**Requirement:**
Your task is to copy every line below that contains the word "will".

(Collected data)
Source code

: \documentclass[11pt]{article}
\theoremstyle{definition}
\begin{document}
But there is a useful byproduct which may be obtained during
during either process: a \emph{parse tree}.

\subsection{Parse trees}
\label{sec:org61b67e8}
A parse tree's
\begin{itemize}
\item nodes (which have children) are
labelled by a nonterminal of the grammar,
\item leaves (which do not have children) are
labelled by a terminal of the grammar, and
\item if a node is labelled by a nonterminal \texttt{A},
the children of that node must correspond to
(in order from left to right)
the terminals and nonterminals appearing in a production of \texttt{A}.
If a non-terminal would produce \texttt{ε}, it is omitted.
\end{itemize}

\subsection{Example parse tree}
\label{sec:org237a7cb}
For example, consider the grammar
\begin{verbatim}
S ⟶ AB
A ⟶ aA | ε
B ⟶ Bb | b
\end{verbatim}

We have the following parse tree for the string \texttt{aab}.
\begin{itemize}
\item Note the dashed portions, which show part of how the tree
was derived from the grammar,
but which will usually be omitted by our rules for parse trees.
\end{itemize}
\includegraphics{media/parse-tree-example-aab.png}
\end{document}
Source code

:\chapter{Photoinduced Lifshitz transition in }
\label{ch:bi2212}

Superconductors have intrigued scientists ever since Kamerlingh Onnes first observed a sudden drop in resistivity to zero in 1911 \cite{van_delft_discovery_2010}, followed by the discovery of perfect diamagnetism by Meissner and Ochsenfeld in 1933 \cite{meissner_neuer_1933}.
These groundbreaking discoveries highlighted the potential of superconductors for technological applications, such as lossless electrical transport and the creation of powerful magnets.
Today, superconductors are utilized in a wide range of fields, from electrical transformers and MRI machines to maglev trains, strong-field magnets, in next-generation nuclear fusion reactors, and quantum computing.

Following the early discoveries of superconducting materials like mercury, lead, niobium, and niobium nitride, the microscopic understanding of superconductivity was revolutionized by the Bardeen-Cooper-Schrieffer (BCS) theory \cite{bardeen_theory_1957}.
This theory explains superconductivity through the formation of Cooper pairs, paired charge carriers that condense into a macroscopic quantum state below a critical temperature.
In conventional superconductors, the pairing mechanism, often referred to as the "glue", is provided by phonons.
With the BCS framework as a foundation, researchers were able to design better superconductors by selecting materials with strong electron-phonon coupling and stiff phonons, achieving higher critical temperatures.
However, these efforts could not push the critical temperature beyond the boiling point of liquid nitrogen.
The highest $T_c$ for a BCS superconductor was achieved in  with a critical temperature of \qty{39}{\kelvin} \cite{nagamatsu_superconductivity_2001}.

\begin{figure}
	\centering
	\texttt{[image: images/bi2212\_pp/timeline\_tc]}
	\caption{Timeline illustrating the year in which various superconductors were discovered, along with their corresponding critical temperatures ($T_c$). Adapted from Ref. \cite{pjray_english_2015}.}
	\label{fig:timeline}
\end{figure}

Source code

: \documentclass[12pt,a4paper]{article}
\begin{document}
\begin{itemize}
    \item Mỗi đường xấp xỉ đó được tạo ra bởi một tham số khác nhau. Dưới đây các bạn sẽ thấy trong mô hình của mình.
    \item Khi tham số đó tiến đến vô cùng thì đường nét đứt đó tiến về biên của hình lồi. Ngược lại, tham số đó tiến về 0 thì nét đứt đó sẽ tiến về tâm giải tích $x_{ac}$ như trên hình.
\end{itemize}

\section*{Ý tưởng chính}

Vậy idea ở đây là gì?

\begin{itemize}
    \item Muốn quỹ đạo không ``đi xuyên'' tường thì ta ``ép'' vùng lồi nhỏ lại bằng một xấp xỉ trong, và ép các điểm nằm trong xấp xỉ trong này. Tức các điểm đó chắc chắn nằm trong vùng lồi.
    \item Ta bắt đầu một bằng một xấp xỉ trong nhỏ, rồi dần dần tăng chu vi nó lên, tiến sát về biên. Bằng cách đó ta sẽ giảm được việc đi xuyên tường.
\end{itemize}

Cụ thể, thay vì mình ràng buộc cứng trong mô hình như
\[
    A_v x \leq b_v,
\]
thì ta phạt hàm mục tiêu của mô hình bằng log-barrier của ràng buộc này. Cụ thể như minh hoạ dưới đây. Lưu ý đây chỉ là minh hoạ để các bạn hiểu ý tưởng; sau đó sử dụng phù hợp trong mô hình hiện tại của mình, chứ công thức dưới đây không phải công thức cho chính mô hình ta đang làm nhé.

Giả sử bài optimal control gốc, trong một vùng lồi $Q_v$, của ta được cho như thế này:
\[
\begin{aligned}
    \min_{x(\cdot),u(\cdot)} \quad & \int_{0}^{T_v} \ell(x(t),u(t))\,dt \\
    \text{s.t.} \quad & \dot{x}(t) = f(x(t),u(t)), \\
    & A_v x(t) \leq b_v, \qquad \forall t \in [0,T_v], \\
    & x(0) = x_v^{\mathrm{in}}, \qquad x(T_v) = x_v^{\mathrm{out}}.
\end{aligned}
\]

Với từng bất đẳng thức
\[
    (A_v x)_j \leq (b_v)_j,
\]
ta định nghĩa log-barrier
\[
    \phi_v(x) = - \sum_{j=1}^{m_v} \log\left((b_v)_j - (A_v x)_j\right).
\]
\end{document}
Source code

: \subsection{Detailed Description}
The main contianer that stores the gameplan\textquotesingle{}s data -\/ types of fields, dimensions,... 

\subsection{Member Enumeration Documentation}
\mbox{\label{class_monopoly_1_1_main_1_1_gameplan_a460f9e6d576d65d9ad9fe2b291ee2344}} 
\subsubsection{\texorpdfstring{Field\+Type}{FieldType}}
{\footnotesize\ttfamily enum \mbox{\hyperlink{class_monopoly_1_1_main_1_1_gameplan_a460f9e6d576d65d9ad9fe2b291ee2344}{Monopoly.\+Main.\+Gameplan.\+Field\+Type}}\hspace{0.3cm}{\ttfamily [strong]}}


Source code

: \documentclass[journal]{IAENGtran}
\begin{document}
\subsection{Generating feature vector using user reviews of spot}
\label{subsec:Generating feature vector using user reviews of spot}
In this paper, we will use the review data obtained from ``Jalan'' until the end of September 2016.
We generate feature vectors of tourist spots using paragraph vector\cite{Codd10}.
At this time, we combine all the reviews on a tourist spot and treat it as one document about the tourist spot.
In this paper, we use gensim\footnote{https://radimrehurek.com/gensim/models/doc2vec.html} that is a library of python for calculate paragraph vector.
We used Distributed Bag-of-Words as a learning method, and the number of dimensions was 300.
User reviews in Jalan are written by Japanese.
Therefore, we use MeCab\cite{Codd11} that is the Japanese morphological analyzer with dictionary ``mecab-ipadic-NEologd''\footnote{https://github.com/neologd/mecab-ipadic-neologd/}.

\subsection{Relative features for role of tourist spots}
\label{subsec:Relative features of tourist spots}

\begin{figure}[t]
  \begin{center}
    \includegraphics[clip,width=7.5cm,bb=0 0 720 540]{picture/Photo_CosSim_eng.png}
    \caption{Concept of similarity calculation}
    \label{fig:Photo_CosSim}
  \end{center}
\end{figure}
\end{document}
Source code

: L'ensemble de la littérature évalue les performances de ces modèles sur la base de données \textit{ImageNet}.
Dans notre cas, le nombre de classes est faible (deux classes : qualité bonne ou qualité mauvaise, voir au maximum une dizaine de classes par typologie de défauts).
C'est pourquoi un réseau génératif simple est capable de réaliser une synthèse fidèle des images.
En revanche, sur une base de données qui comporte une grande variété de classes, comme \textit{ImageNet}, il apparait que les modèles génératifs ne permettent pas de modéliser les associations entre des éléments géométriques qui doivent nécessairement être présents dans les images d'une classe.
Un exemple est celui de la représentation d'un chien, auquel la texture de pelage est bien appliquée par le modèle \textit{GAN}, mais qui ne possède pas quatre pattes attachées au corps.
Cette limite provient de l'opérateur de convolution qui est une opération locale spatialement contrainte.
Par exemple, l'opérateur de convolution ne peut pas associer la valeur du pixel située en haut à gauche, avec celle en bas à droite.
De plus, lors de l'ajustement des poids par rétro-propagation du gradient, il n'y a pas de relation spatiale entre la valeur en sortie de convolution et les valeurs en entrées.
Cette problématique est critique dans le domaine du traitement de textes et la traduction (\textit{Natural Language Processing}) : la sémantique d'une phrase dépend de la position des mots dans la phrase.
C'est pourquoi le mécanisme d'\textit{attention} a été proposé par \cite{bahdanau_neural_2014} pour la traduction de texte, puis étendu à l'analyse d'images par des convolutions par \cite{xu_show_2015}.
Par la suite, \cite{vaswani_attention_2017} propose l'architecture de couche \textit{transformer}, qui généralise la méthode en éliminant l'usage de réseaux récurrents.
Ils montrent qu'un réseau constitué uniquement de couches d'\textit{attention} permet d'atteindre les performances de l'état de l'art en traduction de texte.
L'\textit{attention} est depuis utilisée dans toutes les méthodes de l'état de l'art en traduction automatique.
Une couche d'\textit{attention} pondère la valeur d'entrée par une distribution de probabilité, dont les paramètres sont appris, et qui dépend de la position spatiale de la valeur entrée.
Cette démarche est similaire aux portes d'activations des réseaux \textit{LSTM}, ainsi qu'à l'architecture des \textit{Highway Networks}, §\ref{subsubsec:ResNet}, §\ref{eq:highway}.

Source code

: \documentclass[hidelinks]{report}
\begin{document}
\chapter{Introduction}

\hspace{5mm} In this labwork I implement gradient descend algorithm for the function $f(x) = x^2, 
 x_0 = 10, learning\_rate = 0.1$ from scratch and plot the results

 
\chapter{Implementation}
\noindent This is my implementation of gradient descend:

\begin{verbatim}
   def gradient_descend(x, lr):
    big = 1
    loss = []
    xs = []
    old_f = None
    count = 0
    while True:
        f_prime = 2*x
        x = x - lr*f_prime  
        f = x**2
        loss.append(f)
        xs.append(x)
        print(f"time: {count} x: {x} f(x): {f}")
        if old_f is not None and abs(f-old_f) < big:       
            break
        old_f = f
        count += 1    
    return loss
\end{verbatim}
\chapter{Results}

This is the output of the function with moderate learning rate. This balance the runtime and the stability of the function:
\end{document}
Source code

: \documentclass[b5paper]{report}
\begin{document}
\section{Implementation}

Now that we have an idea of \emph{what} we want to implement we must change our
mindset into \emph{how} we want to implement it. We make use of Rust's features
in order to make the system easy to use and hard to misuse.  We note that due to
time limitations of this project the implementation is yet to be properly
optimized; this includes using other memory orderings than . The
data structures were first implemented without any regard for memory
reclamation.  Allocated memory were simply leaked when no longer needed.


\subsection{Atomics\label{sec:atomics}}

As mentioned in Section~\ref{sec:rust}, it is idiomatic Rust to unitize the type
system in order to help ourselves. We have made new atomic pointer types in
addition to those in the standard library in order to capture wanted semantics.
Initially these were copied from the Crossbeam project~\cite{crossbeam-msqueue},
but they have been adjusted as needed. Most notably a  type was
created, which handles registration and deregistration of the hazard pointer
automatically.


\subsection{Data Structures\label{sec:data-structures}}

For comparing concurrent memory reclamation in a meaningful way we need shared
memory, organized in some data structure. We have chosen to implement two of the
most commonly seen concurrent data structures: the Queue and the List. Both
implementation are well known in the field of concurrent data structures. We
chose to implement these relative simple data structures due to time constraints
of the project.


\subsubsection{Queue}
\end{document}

**Answer for this exercise:**
but which will usually be omitted by our rules for parse trees.
In this paper, we will use the review data obtained from ``Jalan'' until the end of September 2016.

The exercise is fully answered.